Task goal ::
In the listing below, find the line holding "- Do a clean" and the line holding "## Limitations on JLab iFarm". Write out those two lines and all lines between, exactly, and nothing more.

Supplied information ::
__________________________________________________
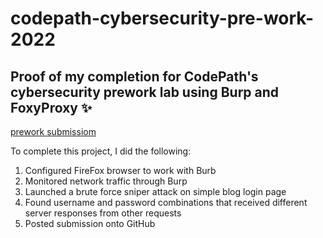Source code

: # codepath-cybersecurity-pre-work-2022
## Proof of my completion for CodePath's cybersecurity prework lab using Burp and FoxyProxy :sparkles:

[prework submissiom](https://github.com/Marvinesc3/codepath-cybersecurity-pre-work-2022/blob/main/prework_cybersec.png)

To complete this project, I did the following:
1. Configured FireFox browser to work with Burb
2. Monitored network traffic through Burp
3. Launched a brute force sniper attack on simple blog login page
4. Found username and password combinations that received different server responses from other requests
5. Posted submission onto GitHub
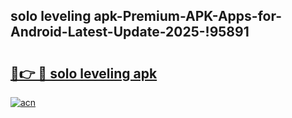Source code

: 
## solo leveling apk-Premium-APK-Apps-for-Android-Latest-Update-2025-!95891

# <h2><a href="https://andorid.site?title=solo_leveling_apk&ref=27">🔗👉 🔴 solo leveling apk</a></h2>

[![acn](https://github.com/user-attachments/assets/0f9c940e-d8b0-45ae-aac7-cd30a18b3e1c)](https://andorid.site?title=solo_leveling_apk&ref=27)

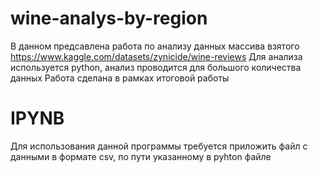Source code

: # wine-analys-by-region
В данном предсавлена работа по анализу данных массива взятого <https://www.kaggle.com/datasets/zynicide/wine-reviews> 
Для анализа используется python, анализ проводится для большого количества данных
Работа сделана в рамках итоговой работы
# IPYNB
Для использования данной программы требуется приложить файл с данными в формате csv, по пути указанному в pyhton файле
__________________________________________________
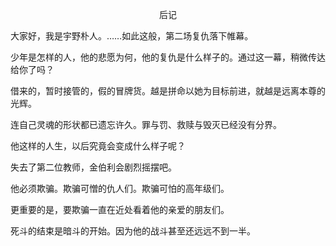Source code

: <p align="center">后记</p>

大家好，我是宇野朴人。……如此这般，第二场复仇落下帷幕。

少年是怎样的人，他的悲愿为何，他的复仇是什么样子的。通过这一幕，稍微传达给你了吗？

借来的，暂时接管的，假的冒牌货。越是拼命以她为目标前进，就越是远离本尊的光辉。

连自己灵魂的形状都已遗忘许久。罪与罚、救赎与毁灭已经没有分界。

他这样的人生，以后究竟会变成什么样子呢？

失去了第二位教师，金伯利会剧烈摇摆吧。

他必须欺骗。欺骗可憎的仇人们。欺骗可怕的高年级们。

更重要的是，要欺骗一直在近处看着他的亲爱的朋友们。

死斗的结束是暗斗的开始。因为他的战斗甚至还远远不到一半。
__________________________________________________
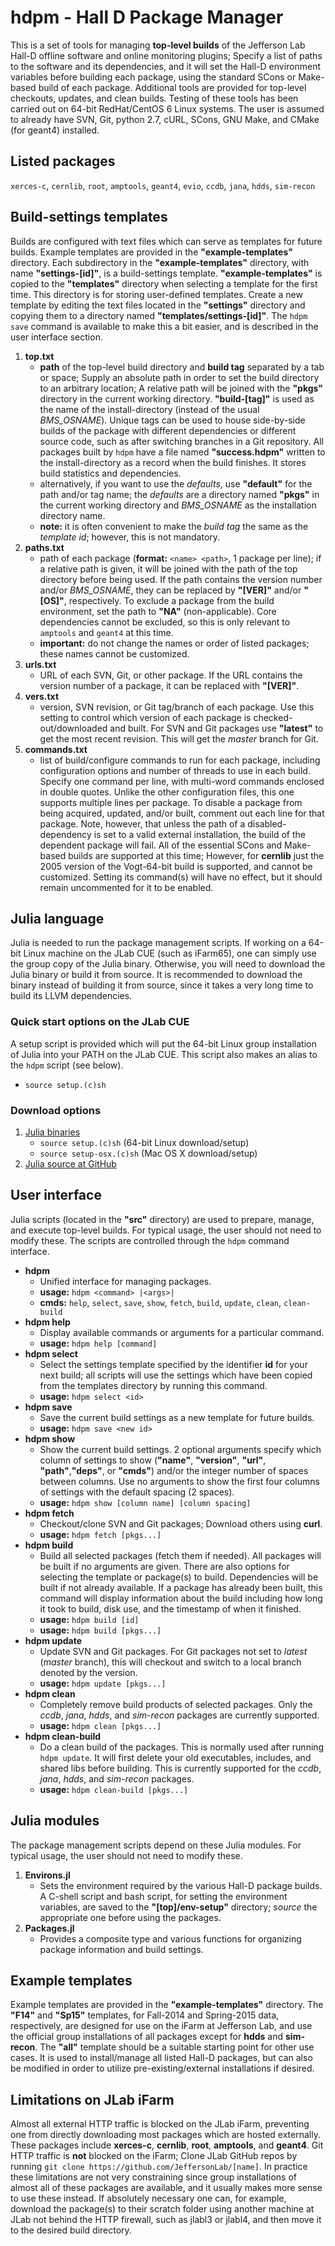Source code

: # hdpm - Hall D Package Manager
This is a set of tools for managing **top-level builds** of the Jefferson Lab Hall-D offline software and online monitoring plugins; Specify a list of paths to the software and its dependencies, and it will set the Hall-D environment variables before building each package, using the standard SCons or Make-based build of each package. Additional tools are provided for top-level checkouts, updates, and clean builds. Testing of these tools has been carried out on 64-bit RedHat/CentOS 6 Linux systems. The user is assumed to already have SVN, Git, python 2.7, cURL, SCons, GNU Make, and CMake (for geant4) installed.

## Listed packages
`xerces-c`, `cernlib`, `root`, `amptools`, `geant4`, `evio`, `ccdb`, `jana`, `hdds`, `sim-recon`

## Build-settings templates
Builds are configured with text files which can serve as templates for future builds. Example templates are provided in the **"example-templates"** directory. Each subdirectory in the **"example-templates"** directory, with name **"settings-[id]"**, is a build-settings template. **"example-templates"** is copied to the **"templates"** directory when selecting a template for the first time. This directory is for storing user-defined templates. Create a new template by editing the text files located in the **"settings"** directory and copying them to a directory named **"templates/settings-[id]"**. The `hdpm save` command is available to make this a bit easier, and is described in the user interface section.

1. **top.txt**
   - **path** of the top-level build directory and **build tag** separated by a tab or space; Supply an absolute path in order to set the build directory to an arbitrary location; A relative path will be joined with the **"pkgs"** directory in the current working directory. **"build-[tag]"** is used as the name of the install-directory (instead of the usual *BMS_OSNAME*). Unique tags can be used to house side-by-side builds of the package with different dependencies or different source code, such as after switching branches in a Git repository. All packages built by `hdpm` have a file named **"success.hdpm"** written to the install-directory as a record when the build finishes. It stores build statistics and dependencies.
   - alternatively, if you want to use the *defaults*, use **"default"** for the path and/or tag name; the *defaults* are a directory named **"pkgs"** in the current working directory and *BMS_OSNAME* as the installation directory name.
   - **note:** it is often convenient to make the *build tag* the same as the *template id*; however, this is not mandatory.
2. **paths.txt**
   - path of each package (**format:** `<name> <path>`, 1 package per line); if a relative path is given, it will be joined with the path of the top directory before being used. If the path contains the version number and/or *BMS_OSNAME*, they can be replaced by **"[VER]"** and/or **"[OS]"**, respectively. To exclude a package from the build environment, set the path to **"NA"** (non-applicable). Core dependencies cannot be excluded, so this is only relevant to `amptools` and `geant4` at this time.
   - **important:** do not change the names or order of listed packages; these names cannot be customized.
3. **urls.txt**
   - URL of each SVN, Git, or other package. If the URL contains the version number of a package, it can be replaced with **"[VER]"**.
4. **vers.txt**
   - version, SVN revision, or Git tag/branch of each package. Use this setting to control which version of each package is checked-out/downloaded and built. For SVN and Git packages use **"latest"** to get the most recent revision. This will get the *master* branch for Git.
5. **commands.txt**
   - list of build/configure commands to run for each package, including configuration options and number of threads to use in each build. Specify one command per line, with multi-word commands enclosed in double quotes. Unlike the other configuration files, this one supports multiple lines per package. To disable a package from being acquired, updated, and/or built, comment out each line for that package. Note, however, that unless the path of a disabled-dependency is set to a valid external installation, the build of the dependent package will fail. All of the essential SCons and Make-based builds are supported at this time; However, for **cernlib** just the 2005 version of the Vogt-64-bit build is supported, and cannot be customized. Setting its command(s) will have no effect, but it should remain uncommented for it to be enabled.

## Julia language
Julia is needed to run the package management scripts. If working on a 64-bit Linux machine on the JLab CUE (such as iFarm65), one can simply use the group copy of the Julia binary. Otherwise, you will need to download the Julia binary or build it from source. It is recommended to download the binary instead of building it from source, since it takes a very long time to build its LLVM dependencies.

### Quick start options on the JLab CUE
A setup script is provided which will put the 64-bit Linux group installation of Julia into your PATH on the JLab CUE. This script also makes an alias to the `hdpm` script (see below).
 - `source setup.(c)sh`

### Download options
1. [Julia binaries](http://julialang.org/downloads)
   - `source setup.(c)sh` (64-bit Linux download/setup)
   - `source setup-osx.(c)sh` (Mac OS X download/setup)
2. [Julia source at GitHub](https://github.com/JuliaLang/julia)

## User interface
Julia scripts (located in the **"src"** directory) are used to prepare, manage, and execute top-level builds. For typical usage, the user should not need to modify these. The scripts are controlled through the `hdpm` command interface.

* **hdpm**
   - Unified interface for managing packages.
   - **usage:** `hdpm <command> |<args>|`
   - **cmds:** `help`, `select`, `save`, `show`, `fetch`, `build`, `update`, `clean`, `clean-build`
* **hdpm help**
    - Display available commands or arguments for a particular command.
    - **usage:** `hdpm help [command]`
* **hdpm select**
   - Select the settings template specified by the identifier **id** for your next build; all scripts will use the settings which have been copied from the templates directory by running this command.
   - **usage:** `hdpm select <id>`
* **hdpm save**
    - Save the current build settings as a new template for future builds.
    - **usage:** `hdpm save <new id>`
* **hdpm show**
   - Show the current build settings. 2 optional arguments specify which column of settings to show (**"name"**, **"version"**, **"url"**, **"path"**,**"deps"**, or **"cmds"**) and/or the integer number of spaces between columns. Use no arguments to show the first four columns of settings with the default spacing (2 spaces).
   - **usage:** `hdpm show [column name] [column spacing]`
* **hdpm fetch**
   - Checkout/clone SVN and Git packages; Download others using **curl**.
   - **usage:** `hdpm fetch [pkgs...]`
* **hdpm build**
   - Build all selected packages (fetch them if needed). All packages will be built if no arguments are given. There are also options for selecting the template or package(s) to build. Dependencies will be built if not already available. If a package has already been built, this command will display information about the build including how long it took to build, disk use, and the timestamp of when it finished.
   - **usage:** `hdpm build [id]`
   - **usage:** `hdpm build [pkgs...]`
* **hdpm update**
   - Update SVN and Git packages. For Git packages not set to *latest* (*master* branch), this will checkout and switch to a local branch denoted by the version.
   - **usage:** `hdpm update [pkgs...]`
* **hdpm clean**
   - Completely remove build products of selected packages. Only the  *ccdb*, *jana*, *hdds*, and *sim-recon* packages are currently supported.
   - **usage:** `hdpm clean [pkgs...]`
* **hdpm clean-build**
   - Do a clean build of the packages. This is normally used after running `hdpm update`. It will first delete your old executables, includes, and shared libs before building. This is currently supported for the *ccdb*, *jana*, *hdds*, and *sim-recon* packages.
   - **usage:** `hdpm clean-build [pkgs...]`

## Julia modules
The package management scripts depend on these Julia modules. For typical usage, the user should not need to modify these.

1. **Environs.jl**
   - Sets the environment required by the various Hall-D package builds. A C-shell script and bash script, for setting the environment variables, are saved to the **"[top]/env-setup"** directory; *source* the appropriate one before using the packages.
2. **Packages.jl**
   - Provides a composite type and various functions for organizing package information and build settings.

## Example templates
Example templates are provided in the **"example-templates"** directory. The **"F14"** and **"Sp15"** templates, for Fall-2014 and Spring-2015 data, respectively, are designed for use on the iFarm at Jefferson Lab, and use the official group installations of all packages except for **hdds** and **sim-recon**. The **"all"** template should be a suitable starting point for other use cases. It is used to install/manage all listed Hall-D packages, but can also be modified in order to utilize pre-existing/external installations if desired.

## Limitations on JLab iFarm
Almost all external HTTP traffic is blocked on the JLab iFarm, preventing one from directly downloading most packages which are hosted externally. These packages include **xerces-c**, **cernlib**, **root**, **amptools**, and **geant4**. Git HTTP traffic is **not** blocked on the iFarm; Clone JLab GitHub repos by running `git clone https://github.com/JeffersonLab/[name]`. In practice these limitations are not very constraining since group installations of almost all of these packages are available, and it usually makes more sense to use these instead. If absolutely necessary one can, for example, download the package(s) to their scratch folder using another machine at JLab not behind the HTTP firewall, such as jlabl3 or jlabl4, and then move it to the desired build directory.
__________________________________________________
Response ::
   - Do a clean build of the packages. This is normally used after running `hdpm update`. It will first delete your old executables, includes, and shared libs before building. This is currently supported for the *ccdb*, *jana*, *hdds*, and *sim-recon* packages.
   - **usage:** `hdpm clean-build [pkgs...]`

## Julia modules
The package management scripts depend on these Julia modules. For typical usage, the user should not need to modify these.

1. **Environs.jl**
   - Sets the environment required by the various Hall-D package builds. A C-shell script and bash script, for setting the environment variables, are saved to the **"[top]/env-setup"** directory; *source* the appropriate one before using the packages.
2. **Packages.jl**
   - Provides a composite type and various functions for organizing package information and build settings.

## Example templates
Example templates are provided in the **"example-templates"** directory. The **"F14"** and **"Sp15"** templates, for Fall-2014 and Spring-2015 data, respectively, are designed for use on the iFarm at Jefferson Lab, and use the official group installations of all packages except for **hdds** and **sim-recon**. The **"all"** template should be a suitable starting point for other use cases. It is used to install/manage all listed Hall-D packages, but can also be modified in order to utilize pre-existing/external installations if desired.

## Limitations on JLab iFarm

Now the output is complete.